Quelque temps plus tard, par un jour d’octobre gris et pluvieux, je me suis rendue sur la rue Leclair pour découvrir comment le chantier progressait. J’ai sonné à la porte de Marie-Claude, l’une des résidentes du coin. Elle se dit enthousiaste pour le projet, me précisant que les conditions de la rue étaient loin d’être idéales auparavant. Reste à voir si ça fonctionnera à long terme, poursuit-elle.
La maintenance de l’asphalte perméable se présente effectivement comme un défi, me dit Sophie Duchesne, professeure à l’Institut National de la recherche scientifique, spécialisée en gestion de l’eau en milieu urbain et responsable du suivi de ce projet, de l’autre côté de son écran.
Des expériences passées sur des stationnements ont montré que le manque d’entretien réduit l’efficacité du pavage. Il faudra alors s’assurer de la nettoyer régulièrement pour éviter que des débris, du sable ou des graviers ne bloquent l’infiltration.« Ceci étant dit, la Ville de Laval est au courant de ça. Donc, ils ont vraiment tout un plan d’entretien super strict », ajoute Sophie Duchesne.
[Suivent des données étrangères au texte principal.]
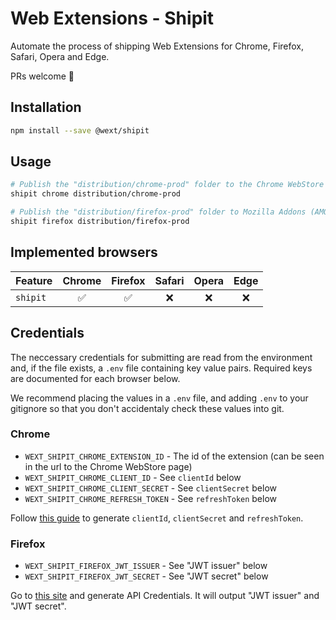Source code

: # Web Extensions - Shipit

Automate the process of shipping Web Extensions for Chrome, Firefox, Safari, Opera and Edge.

PRs welcome 🚀

## Installation

```sh
npm install --save @wext/shipit
```

## Usage

```sh
# Publish the "distribution/chrome-prod" folder to the Chrome WebStore
shipit chrome distribution/chrome-prod

# Publish the "distribution/firefox-prod" folder to Mozilla Addons (AMO)
shipit firefox distribution/firefox-prod
```

## Implemented browsers

| Feature | Chrome | Firefox | Safari | Opera | Edge |
| ------- | :----: | :-----: | :----: | :---: | :--: |
| `shipit` | ✅ | ✅ | ❌ | ❌ | ❌ |

## Credentials

The neccessary credentials for submitting are read from the environment and, if the file exists, a `.env` file containing key value pairs. Required keys are documented for each browser below.

We recommend placing the values in a `.env` file, and adding `.env` to your gitignore so that you don't accidentaly check these values into git.

### Chrome

- `WEXT_SHIPIT_CHROME_EXTENSION_ID` - The id of the extension (can be seen in the url to the Chrome WebStore page)
- `WEXT_SHIPIT_CHROME_CLIENT_ID` - See `clientId` below
- `WEXT_SHIPIT_CHROME_CLIENT_SECRET` - See `clientSecret` below
- `WEXT_SHIPIT_CHROME_REFRESH_TOKEN` - See `refreshToken` below

Follow [this guide](https://developer.chrome.com/webstore/using_webstore_api) to generate `clientId`, `clientSecret` and `refreshToken`.

### Firefox

- `WEXT_SHIPIT_FIREFOX_JWT_ISSUER` - See "JWT issuer" below
- `WEXT_SHIPIT_FIREFOX_JWT_SECRET` - See "JWT secret" below

Go to [this site](https://addons.mozilla.org/en-GB/developers/addon/api/key/) and generate API Credentials. It will output "JWT issuer" and "JWT secret".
Un projet pilote appelé à faire des petits
Malgré les potentiels défis, la scientifique partage que son équipe est « hyper confiante » et que l’objectif est au final de reproduire le projet. « Après ces observations-là, on peut déployer plus de rues justement avec la même conception », m’explique la professeure qui fera un suivi du projet sur une période de cinq ans.
« Avec les changements climatiques aussi, on s’attend à ce que la fréquence des événements intenses augmente évidemment dans le temps. Donc, on veut s’assurer de faire une gestion plus durable des eaux de pluie », poursuit la scientifique.
Le maire de Laval, de son côté, souhaite que ce projet serve de modèle pour les autres villes au Québec.